=== Exercise directions ===
When the line containing "All function prototypes" appears in the entries below, begin printing there and stop after the line containing "The **format string**"; print each of those lines exactly and no other line.
-------- Data listing --------
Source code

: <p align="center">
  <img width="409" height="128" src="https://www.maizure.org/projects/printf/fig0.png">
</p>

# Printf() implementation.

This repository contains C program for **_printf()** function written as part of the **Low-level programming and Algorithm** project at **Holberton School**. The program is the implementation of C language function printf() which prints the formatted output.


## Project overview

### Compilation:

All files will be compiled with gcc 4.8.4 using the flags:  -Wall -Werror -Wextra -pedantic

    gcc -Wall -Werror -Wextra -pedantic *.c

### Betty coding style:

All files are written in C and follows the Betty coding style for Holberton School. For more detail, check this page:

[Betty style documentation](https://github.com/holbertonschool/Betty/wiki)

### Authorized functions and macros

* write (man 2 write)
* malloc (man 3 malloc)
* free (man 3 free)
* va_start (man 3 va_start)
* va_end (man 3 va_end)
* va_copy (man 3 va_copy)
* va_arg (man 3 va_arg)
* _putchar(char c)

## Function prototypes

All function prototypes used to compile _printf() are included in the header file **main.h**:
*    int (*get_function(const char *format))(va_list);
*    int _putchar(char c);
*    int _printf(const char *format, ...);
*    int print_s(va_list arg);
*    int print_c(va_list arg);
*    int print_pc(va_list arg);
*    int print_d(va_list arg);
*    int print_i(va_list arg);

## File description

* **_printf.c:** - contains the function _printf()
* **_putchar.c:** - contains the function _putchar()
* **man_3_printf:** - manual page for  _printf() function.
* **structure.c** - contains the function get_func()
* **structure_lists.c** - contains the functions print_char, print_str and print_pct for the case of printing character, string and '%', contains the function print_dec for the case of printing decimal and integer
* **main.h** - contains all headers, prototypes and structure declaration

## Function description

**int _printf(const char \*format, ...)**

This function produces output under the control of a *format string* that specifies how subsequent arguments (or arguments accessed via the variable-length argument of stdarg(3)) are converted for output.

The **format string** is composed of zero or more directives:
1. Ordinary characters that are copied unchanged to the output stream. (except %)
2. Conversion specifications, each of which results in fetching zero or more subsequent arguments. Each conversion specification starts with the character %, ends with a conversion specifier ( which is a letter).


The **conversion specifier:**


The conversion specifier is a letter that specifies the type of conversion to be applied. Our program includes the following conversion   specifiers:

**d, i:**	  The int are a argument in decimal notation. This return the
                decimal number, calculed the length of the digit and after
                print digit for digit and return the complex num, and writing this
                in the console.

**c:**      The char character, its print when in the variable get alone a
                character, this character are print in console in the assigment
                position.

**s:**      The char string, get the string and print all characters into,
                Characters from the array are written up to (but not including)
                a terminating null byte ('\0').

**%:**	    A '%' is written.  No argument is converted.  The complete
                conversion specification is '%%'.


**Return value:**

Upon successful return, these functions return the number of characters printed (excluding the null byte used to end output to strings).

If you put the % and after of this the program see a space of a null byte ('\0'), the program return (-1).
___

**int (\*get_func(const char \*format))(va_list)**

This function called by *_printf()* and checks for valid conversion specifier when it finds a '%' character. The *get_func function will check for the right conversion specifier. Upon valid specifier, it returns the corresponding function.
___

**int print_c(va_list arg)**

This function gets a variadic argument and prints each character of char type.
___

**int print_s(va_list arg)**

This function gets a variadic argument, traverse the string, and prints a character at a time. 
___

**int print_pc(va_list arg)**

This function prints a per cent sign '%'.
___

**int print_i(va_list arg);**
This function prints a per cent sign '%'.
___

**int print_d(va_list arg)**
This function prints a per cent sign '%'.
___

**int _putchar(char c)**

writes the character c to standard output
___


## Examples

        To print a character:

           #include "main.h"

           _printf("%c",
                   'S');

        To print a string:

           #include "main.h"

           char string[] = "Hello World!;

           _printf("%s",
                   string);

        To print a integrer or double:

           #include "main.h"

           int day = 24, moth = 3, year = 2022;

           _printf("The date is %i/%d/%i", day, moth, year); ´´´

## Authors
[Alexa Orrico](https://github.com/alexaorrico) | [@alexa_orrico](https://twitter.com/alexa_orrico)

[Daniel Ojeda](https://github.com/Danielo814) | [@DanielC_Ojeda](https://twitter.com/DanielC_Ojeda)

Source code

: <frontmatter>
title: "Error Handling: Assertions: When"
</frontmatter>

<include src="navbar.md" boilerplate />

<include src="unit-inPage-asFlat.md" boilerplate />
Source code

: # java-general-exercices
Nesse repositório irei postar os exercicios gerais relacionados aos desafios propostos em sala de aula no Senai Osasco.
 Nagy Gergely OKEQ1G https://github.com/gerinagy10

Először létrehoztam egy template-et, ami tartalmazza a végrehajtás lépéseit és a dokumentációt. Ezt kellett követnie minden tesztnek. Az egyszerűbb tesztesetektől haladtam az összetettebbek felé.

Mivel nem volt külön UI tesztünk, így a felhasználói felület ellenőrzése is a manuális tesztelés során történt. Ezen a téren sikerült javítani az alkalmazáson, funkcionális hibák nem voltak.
--------
=== Task result ===
All function prototypes used to compile _printf() are included in the header file **main.h**:
*    int (*get_function(const char *format))(va_list);
*    int _putchar(char c);
*    int _printf(const char *format, ...);
*    int print_s(va_list arg);
*    int print_c(va_list arg);
*    int print_pc(va_list arg);
*    int print_d(va_list arg);
*    int print_i(va_list arg);

## File description

* **_printf.c:** - contains the function _printf()
* **_putchar.c:** - contains the function _putchar()
* **man_3_printf:** - manual page for  _printf() function.
* **structure.c** - contains the function get_func()
* **structure_lists.c** - contains the functions print_char, print_str and print_pct for the case of printing character, string and '%', contains the function print_dec for the case of printing decimal and integer
* **main.h** - contains all headers, prototypes and structure declaration

## Function description

**int _printf(const char \*format, ...)**

This function produces output under the control of a *format string* that specifies how subsequent arguments (or arguments accessed via the variable-length argument of stdarg(3)) are converted for output.

The **format string** is composed of zero or more directives:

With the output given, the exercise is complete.